Among the entries below, find each line with "boundary" and show it.

++++ Listed records

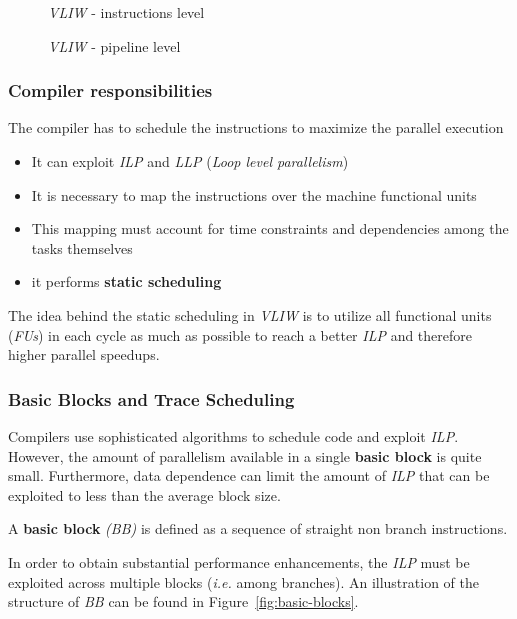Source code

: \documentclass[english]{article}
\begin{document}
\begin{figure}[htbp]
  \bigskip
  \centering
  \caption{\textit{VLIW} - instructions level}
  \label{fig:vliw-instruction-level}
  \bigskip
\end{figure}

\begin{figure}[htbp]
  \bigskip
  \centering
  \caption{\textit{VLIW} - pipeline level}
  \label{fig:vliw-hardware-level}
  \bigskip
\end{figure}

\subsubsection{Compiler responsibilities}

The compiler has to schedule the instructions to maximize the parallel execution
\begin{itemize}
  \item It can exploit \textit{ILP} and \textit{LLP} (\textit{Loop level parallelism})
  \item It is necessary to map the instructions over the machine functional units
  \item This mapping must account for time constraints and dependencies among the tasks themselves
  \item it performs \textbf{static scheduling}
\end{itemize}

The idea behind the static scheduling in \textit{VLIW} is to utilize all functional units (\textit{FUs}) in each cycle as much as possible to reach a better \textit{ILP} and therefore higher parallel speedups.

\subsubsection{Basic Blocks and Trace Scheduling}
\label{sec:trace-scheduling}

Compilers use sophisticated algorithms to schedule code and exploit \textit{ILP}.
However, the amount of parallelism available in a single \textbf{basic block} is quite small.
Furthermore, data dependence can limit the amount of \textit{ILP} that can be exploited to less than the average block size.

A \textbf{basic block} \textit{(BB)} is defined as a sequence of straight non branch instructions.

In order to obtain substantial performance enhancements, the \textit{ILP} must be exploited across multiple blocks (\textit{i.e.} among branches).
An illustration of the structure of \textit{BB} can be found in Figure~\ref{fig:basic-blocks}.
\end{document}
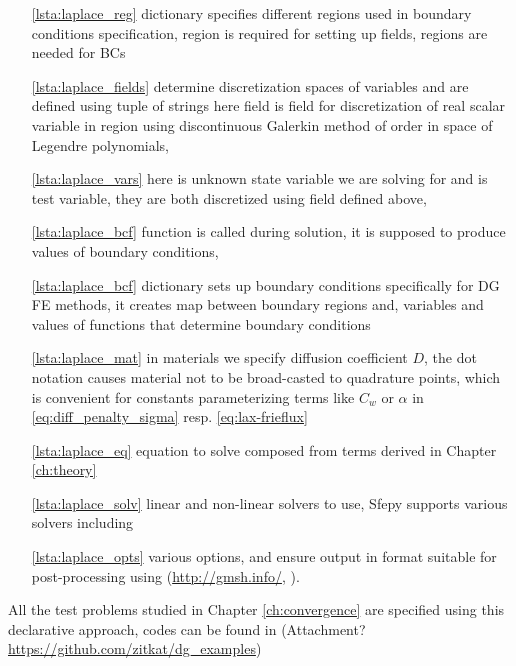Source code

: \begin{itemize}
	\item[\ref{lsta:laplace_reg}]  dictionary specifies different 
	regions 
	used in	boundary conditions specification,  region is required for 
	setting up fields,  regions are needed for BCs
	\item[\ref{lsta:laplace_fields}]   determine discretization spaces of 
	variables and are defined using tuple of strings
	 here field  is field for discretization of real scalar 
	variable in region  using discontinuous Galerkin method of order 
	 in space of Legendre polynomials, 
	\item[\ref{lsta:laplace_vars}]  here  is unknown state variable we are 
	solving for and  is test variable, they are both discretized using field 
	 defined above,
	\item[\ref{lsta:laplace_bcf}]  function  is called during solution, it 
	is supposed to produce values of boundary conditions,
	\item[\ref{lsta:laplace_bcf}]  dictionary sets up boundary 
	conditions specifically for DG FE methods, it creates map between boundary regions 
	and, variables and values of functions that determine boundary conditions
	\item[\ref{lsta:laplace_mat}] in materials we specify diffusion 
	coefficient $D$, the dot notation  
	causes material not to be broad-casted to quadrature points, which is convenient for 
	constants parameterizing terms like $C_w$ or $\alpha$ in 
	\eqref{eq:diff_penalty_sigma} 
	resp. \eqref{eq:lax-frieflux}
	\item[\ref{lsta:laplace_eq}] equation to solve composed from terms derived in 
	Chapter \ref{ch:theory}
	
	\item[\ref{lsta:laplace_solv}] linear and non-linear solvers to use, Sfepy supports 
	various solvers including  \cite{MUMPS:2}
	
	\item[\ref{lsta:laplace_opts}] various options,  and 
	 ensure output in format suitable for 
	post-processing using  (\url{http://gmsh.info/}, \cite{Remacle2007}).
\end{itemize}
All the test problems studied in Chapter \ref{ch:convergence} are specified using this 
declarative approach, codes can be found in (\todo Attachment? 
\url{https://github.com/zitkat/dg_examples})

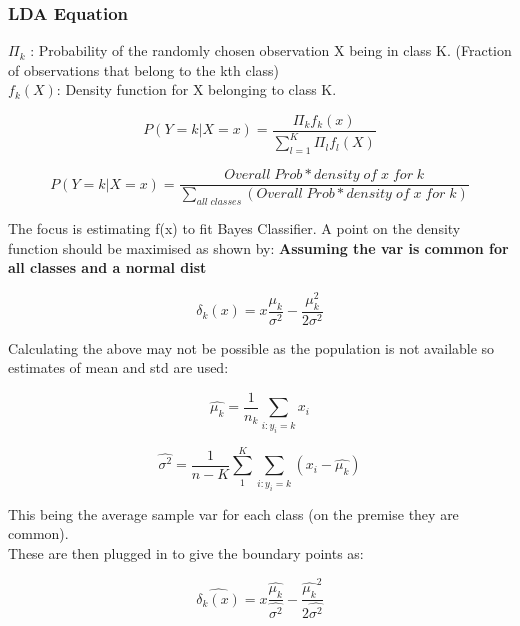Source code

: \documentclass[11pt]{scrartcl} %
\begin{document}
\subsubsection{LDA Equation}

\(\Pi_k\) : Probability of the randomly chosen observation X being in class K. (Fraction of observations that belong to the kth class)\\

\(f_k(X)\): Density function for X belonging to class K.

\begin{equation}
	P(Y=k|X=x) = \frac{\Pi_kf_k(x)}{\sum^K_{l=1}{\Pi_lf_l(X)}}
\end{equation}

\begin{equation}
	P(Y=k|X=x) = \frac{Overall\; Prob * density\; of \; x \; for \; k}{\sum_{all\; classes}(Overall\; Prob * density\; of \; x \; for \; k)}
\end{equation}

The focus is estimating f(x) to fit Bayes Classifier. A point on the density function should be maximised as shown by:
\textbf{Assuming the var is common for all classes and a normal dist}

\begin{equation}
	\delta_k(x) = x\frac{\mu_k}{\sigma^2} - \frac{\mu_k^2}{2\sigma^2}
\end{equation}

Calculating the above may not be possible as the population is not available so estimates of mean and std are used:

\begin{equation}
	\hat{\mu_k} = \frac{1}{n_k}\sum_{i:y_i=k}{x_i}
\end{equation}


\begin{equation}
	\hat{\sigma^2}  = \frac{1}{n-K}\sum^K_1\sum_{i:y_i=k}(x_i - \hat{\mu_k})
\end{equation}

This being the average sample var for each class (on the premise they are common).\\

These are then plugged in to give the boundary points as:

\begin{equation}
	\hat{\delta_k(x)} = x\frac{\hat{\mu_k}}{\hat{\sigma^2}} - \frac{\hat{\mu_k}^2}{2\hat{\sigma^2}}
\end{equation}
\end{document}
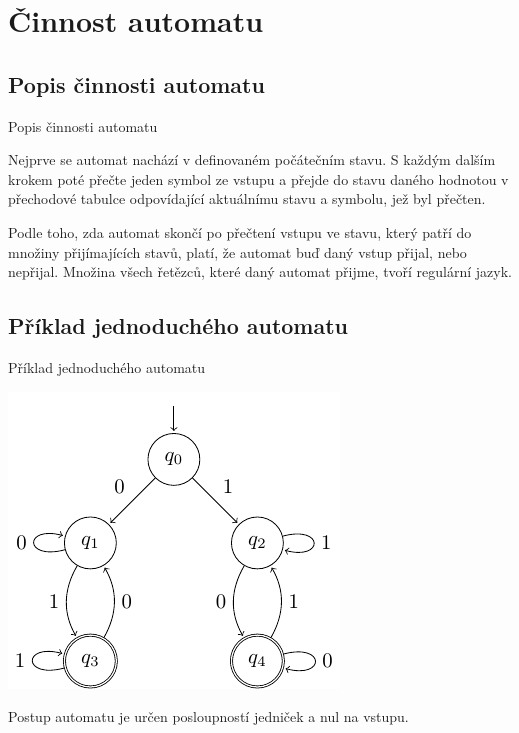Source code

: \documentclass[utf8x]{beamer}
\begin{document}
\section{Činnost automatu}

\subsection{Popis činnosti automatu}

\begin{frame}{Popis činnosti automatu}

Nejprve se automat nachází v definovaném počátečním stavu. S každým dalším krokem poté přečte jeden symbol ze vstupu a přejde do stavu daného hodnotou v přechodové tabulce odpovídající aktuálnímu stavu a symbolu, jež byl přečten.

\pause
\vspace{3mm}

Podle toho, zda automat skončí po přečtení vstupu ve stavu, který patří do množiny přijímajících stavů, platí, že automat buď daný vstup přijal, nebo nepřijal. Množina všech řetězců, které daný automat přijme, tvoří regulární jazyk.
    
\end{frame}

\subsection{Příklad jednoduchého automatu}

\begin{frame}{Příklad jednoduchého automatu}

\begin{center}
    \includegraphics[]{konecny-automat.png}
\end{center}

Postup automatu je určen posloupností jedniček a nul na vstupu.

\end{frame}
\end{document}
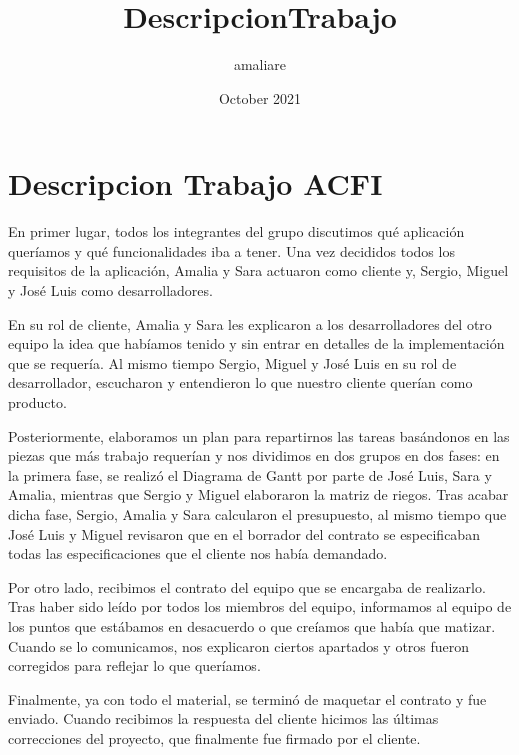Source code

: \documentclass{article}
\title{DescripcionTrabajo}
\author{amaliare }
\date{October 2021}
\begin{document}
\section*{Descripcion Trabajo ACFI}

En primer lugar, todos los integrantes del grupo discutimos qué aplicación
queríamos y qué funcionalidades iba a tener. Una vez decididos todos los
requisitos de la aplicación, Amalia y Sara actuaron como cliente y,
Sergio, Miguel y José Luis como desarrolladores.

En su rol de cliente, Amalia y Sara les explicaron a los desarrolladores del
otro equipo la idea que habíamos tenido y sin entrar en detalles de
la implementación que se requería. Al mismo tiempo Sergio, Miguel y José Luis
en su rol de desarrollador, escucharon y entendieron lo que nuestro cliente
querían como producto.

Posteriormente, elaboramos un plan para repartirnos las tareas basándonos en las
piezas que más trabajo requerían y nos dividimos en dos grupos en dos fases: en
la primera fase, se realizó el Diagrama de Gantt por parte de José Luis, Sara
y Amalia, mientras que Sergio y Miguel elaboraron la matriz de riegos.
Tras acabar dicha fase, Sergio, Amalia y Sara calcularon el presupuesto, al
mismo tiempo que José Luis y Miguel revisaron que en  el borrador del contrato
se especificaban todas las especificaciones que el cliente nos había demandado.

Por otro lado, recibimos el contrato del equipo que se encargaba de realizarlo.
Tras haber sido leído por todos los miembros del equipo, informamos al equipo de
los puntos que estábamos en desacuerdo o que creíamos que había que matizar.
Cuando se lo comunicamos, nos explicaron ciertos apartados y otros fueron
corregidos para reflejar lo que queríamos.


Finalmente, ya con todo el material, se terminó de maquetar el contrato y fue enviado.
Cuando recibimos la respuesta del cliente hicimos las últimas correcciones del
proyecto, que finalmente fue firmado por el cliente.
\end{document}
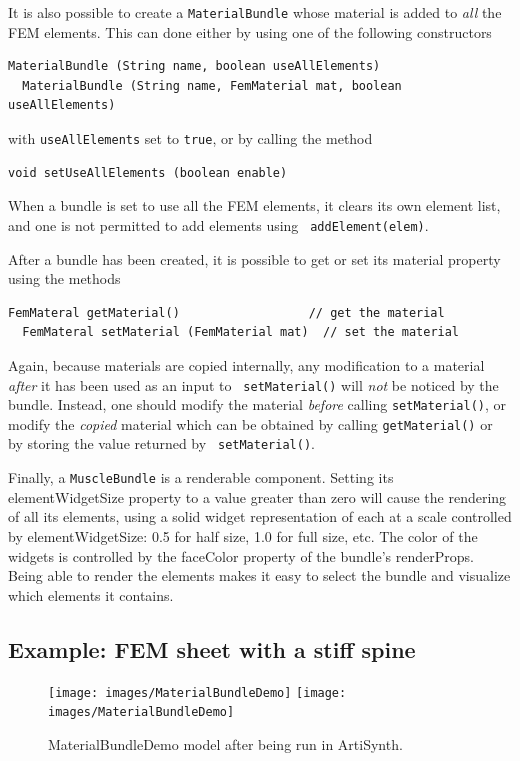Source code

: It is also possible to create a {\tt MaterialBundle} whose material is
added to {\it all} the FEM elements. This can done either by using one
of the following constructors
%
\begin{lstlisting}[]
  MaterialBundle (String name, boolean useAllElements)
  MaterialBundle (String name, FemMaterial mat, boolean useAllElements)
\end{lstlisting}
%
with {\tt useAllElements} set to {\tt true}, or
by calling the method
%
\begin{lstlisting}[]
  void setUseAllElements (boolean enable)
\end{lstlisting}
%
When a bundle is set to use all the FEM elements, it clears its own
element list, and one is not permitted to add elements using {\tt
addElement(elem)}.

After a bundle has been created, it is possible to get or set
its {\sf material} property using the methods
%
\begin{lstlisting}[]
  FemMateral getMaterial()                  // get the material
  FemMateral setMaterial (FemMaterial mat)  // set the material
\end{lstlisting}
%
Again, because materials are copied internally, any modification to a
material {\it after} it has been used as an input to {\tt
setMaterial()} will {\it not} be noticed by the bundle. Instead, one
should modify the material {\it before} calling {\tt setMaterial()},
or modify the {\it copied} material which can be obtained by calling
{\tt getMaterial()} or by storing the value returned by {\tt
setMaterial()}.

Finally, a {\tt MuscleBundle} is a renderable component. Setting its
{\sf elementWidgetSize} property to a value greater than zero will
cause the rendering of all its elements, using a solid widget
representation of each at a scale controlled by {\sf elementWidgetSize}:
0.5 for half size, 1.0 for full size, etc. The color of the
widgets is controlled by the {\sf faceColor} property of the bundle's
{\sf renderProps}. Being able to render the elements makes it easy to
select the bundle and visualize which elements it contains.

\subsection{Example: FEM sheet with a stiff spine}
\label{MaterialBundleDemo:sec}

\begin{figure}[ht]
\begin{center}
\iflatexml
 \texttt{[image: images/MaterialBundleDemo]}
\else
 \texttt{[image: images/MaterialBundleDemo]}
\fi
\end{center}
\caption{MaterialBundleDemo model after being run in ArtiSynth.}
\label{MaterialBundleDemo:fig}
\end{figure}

++++++++

__Solution__:
	used in	boundary conditions specification,  region is required for 
	is supposed to produce values of boundary conditions,
	\item[\ref{lsta:laplace_bcf}]  dictionary sets up boundary 
	conditions specifically for DG FE methods, it creates map between boundary regions 
	and, variables and values of functions that determine boundary conditions
These are then plugged in to give the boundary points as:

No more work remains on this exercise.